Below are some records; output exactly the lines from the line with "This idea was" to the line with "of Distributive Bicategories_", both ends kept, and nothing more.

======== DATA EXTRACTS ========

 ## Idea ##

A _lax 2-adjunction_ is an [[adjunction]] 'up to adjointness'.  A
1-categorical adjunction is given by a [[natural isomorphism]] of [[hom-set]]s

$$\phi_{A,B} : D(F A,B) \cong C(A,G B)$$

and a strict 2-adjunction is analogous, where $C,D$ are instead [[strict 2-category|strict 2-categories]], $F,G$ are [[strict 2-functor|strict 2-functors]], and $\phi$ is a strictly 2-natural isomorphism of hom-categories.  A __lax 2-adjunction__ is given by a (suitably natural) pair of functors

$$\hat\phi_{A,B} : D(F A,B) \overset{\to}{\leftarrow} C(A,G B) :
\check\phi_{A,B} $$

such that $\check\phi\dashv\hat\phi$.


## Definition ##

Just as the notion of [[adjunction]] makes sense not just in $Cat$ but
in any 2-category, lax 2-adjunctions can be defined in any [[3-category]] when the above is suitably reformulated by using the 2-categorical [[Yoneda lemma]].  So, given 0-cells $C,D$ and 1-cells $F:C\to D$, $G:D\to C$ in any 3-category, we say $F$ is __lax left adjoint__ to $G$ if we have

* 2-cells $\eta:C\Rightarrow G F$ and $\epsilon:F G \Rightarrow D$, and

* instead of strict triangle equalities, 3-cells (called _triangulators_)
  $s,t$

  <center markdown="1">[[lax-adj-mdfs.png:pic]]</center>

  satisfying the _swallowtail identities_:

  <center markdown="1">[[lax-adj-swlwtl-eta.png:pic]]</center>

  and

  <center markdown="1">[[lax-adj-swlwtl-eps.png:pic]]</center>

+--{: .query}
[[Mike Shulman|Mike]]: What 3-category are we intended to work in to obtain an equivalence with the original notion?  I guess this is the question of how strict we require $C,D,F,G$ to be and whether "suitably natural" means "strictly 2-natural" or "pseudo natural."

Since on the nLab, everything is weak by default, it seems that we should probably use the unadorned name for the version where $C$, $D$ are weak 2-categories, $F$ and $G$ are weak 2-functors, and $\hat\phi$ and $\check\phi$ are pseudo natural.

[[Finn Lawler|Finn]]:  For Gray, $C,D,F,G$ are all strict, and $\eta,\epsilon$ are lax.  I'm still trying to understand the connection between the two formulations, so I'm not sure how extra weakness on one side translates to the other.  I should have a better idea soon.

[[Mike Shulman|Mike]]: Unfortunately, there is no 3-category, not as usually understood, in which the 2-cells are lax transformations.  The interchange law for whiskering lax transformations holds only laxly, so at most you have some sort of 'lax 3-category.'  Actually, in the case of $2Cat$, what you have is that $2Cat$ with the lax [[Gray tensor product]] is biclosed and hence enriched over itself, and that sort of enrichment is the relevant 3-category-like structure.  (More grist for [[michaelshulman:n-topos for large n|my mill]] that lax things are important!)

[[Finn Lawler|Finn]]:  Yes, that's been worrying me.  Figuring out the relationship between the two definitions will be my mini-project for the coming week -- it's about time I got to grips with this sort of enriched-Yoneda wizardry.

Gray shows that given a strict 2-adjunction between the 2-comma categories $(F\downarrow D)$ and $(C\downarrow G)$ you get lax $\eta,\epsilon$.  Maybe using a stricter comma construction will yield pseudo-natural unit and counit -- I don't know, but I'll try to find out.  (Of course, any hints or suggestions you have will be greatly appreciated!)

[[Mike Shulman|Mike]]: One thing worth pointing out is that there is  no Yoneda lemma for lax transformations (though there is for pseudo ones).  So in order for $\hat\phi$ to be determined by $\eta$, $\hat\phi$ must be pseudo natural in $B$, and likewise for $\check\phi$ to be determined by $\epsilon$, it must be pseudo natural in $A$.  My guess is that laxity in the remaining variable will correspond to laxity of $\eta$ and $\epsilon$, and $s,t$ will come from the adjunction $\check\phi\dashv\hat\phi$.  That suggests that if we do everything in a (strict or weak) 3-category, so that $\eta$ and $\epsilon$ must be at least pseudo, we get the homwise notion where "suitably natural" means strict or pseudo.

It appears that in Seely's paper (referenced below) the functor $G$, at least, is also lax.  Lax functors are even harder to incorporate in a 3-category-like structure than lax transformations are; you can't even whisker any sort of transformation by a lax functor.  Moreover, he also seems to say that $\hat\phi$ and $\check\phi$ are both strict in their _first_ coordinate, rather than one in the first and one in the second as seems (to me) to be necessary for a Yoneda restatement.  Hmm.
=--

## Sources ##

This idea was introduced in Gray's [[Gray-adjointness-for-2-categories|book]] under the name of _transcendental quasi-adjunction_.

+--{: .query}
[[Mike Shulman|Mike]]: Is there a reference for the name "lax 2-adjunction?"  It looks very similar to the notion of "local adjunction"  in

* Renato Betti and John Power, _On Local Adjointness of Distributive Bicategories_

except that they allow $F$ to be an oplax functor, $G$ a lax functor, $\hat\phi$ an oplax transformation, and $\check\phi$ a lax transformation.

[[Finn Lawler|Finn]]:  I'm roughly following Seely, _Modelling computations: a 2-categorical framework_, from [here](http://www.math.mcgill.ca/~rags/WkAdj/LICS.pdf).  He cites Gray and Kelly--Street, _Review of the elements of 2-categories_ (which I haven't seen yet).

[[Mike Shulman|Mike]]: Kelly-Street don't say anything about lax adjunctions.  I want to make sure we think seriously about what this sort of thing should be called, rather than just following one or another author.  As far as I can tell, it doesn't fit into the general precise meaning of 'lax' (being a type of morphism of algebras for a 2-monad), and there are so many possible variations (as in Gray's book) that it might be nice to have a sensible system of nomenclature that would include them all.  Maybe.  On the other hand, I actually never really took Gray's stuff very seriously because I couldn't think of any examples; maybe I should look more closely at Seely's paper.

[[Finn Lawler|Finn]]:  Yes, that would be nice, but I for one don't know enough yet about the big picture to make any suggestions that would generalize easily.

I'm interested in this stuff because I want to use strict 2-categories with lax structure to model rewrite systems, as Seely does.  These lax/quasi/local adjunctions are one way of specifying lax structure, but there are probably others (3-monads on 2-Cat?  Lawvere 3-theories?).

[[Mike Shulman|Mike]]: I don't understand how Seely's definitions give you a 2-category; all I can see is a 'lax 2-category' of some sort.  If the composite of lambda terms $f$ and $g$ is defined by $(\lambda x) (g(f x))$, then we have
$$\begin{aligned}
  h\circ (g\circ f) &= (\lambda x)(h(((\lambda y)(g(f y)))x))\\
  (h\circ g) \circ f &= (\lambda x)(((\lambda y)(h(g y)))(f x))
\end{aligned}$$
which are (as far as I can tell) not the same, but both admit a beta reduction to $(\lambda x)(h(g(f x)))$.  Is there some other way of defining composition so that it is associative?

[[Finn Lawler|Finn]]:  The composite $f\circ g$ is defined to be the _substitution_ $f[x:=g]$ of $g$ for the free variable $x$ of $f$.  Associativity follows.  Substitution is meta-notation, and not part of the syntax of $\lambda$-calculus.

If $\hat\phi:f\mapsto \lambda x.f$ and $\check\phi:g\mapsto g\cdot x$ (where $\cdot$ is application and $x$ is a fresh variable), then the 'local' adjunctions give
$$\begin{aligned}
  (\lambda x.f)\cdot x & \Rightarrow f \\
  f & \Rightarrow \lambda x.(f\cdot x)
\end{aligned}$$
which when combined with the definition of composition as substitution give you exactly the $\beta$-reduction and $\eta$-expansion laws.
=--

========

▶ FINISHED EXERCISE:
This idea was introduced in Gray's [[Gray-adjointness-for-2-categories|book]] under the name of _transcendental quasi-adjunction_.

+--{: .query}
[[Mike Shulman|Mike]]: Is there a reference for the name "lax 2-adjunction?"  It looks very similar to the notion of "local adjunction"  in

* Renato Betti and John Power, _On Local Adjointness of Distributive Bicategories_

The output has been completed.